This is most likely because Nurse With Wound
are credited as being a nine-piece band for
these shows, a far bigger line-up compared
to their other performances. As such, there
are times when the music stops sounding like
Nurse With Wound at all; electronic drones
appear a few times that could be from Coil’s
Live One recordings and later on in the performance
there is some music that I believe is taken
from a track on Irr. App. (Ext.)’s Perekluchenie.
One
of the most striking features of May the Fleas
of a Thousand Camels... is the use of Diana
Rogerson’s vocal tracks that would later
end up on her albums The Lights Are On But
No-one’s Home and No Birds Do Sing.
Here they take on a different character, melting
into the abyss and then resolving into a crystalline
clarity like a ghostly transmission fading
in and out of contact. Unlike the more recent
performances by Stapleton and company, there
is little in the performance resembling humor
(although the photoshopped sleeve art of Andrew
Liles spanking Colin Potter is hilarious).
As time has gone on, the group have incorporated
more of Nurse With Wound’s absurdity
into their live performances and it is obvious
from this album and Soundpooling that the
early performances were less light-hearted.

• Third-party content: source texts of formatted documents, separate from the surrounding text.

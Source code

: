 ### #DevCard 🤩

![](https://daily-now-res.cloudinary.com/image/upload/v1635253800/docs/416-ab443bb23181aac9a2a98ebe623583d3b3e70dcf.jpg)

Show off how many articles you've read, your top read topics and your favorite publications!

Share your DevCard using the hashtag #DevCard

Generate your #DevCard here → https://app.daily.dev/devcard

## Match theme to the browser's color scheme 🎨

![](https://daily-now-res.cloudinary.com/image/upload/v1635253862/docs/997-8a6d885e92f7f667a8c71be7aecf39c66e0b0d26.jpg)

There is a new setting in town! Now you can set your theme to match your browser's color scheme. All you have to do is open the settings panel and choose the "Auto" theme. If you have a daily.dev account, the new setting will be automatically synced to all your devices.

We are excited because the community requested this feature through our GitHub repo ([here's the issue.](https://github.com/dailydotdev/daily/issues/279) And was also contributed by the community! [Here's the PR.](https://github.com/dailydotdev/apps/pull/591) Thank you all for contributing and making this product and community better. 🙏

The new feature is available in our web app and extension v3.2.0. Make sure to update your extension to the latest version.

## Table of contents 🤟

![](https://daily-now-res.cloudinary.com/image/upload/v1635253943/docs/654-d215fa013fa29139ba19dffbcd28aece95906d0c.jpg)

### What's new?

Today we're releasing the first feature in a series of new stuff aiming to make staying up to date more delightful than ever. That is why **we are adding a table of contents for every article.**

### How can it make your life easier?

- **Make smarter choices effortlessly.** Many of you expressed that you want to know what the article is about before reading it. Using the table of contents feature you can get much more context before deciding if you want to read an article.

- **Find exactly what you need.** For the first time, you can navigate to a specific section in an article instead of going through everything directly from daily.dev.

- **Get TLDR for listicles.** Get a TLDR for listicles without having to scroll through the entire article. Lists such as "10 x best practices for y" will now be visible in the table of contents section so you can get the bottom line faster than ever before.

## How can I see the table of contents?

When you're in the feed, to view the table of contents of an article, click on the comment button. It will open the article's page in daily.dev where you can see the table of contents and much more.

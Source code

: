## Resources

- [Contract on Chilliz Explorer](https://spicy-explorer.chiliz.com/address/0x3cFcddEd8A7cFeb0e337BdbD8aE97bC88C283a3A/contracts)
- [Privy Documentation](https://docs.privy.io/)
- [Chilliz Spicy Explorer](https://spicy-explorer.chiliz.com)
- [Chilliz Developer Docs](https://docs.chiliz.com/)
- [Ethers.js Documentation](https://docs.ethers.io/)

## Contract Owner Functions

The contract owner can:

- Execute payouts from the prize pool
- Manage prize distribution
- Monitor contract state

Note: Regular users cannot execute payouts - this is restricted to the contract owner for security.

The music here is strongly imbued with those
dark hues that colour the more unnerving moments
of Stapleton’s work. Due to this eerie
atmosphere and the range of novel sounds and
textures, this becomes less of a live document
and more of a “proper” entry in
Stapleton’s back catalogue.
May
the Fleas of a Thousand Camels Infest Your
Armpits is not only a good Nurse With Wound
album but for geeks like me who like to chart
when and where changes in artistic direction
happen, it is a valuable record in showing
how the “not a Nurse With Wound”
ensemble that performed in Vienna became the
all-singing, all-dancing Nurse With Wound
experience that is now very much enjoying
the limelight. Like Soundpooling, it is hard
to hear that this is a live album as it sounds
every bit as polished as any of Stapleton’s
studio releases. The bass is booming and the
mix is superb, every minute of the performance
sounds as crafted as any studio project. Because
of this, May the Fleas of a Thousand Camels...
should not be discounted as just a live album
but a release that sits up there with Stapleton’s
best work of this decade.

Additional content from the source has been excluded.